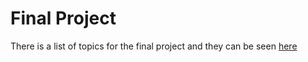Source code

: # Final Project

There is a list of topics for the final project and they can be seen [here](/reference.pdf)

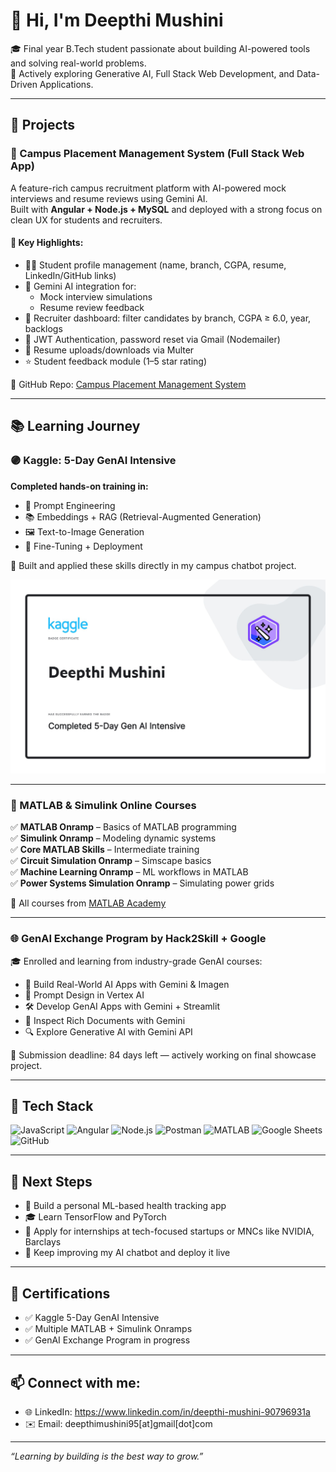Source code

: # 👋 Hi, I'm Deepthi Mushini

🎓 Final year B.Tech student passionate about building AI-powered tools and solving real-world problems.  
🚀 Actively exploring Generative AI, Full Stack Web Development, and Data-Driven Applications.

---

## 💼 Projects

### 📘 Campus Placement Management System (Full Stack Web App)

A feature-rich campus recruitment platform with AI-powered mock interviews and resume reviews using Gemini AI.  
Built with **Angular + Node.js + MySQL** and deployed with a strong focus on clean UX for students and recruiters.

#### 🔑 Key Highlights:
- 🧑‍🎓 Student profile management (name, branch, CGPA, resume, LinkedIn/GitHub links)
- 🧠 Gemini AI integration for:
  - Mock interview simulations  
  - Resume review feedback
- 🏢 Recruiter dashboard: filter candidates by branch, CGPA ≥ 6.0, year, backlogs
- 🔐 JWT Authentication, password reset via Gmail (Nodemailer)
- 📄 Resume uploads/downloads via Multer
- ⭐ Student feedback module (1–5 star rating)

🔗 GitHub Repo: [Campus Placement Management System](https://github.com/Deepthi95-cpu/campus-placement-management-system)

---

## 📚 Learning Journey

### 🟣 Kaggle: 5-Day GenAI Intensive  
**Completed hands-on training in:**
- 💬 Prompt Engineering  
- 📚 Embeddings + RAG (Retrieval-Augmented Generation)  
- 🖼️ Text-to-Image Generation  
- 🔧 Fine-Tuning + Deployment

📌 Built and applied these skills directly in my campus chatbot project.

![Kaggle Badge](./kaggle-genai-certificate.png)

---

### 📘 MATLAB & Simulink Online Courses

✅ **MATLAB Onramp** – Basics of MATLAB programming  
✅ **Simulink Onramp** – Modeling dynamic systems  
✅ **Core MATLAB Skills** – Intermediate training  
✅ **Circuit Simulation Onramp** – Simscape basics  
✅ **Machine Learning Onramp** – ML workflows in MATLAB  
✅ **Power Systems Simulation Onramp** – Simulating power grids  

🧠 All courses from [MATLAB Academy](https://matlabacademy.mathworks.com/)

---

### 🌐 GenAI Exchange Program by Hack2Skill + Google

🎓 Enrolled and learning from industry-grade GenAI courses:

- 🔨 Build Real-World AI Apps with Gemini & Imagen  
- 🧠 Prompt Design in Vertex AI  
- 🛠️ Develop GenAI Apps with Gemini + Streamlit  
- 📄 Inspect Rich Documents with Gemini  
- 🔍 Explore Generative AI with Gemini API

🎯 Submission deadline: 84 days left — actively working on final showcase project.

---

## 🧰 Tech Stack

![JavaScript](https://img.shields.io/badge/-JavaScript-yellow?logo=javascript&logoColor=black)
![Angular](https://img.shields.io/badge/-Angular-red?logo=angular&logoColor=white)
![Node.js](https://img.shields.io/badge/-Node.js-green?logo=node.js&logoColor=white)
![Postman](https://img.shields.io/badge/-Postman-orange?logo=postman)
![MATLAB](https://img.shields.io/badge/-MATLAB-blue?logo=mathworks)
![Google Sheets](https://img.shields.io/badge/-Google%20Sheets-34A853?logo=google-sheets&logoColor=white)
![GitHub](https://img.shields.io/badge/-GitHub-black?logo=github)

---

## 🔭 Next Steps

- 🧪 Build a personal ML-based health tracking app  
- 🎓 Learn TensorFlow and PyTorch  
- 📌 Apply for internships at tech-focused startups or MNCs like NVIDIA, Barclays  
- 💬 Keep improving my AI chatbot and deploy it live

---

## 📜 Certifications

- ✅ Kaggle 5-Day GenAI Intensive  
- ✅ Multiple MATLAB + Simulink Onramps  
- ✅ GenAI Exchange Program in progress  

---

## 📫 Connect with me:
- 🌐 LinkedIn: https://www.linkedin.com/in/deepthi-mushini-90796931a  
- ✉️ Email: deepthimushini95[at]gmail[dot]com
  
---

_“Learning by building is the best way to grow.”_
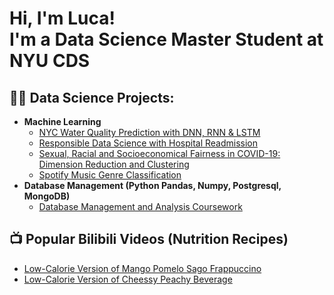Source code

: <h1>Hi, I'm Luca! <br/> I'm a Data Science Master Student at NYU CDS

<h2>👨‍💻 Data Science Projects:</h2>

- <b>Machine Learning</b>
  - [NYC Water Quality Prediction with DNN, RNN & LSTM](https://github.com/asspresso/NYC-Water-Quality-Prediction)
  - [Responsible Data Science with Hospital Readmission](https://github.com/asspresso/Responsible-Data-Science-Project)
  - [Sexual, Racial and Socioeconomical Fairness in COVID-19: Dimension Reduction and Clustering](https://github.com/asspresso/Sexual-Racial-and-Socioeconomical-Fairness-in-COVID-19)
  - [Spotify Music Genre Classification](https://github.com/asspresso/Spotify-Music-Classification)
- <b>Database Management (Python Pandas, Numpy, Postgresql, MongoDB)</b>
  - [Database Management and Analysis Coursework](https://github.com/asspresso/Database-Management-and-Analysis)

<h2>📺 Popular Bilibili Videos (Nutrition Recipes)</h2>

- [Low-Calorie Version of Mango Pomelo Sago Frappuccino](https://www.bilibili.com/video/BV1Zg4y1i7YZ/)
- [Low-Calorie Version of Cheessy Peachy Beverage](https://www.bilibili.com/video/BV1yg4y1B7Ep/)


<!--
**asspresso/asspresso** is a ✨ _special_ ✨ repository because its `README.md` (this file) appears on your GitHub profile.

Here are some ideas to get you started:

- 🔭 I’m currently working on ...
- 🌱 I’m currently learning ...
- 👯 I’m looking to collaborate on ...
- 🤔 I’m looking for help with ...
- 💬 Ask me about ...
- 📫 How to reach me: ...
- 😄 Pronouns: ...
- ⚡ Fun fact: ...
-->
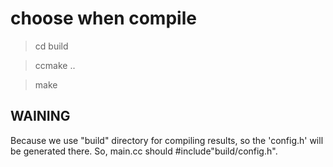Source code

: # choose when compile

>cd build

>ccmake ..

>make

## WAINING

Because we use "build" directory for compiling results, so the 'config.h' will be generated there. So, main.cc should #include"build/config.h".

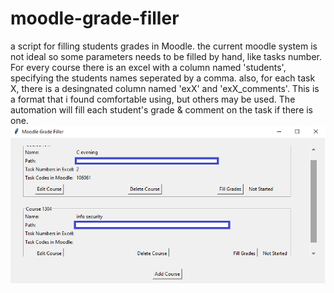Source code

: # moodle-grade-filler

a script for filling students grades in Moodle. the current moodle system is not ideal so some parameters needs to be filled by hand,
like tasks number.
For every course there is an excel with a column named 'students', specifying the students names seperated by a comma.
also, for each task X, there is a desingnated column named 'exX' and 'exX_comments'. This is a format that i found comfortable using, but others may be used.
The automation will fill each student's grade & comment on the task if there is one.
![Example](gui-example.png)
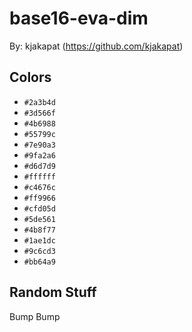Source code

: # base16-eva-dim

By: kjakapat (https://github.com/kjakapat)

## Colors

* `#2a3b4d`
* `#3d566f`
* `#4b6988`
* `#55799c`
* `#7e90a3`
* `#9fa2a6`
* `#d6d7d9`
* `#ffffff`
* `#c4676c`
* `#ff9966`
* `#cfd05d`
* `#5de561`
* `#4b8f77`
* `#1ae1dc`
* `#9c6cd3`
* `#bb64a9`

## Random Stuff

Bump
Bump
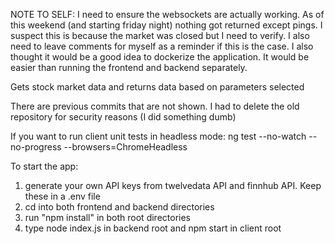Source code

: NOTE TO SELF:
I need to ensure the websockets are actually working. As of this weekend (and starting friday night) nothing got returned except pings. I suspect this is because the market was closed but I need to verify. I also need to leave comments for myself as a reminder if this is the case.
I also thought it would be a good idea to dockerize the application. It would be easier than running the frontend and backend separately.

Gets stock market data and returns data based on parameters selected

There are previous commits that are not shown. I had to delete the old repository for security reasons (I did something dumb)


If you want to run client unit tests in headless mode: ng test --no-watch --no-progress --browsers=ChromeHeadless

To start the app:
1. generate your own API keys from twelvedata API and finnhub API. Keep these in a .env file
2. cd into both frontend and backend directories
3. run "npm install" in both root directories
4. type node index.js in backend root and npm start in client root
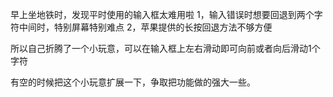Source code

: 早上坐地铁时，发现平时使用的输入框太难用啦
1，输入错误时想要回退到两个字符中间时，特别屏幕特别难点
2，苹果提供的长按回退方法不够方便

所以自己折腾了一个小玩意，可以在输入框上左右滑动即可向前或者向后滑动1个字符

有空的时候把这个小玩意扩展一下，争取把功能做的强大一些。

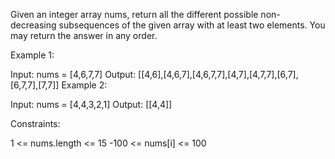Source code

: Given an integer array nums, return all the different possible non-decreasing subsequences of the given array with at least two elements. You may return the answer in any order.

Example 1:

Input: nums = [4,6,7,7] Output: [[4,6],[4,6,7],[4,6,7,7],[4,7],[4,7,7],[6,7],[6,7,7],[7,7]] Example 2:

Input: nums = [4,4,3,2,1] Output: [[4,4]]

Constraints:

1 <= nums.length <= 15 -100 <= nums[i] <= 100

== == ==

=== PROBLEM TO SOLVE ===
Pictures excluded, copy the lines exactly from where the material starts to the line with "- 🔧 Fine-Tuning + Deployment", inclusive.

=== SOLUTION TO THIS EXERCISE ===
Source code

: # Final Project

There is a list of topics for the final project and they can be seen [here](/reference.pdf)

Source code

: # 👋 Hi, I'm Deepthi Mushini

🎓 Final year B.Tech student passionate about building AI-powered tools and solving real-world problems.  
🚀 Actively exploring Generative AI, Full Stack Web Development, and Data-Driven Applications.

---

## 💼 Projects

### 📘 Campus Placement Management System (Full Stack Web App)

A feature-rich campus recruitment platform with AI-powered mock interviews and resume reviews using Gemini AI.  
Built with **Angular + Node.js + MySQL** and deployed with a strong focus on clean UX for students and recruiters.

#### 🔑 Key Highlights:
- 🧑‍🎓 Student profile management (name, branch, CGPA, resume, LinkedIn/GitHub links)
- 🧠 Gemini AI integration for:
  - Mock interview simulations  
  - Resume review feedback
- 🏢 Recruiter dashboard: filter candidates by branch, CGPA ≥ 6.0, year, backlogs
- 🔐 JWT Authentication, password reset via Gmail (Nodemailer)
- 📄 Resume uploads/downloads via Multer
- ⭐ Student feedback module (1–5 star rating)

🔗 GitHub Repo: [Campus Placement Management System](https://github.com/Deepthi95-cpu/campus-placement-management-system)

---

## 📚 Learning Journey

### 🟣 Kaggle: 5-Day GenAI Intensive  
**Completed hands-on training in:**
- 💬 Prompt Engineering  
- 📚 Embeddings + RAG (Retrieval-Augmented Generation)  
- 🖼️ Text-to-Image Generation  
- 🔧 Fine-Tuning + Deployment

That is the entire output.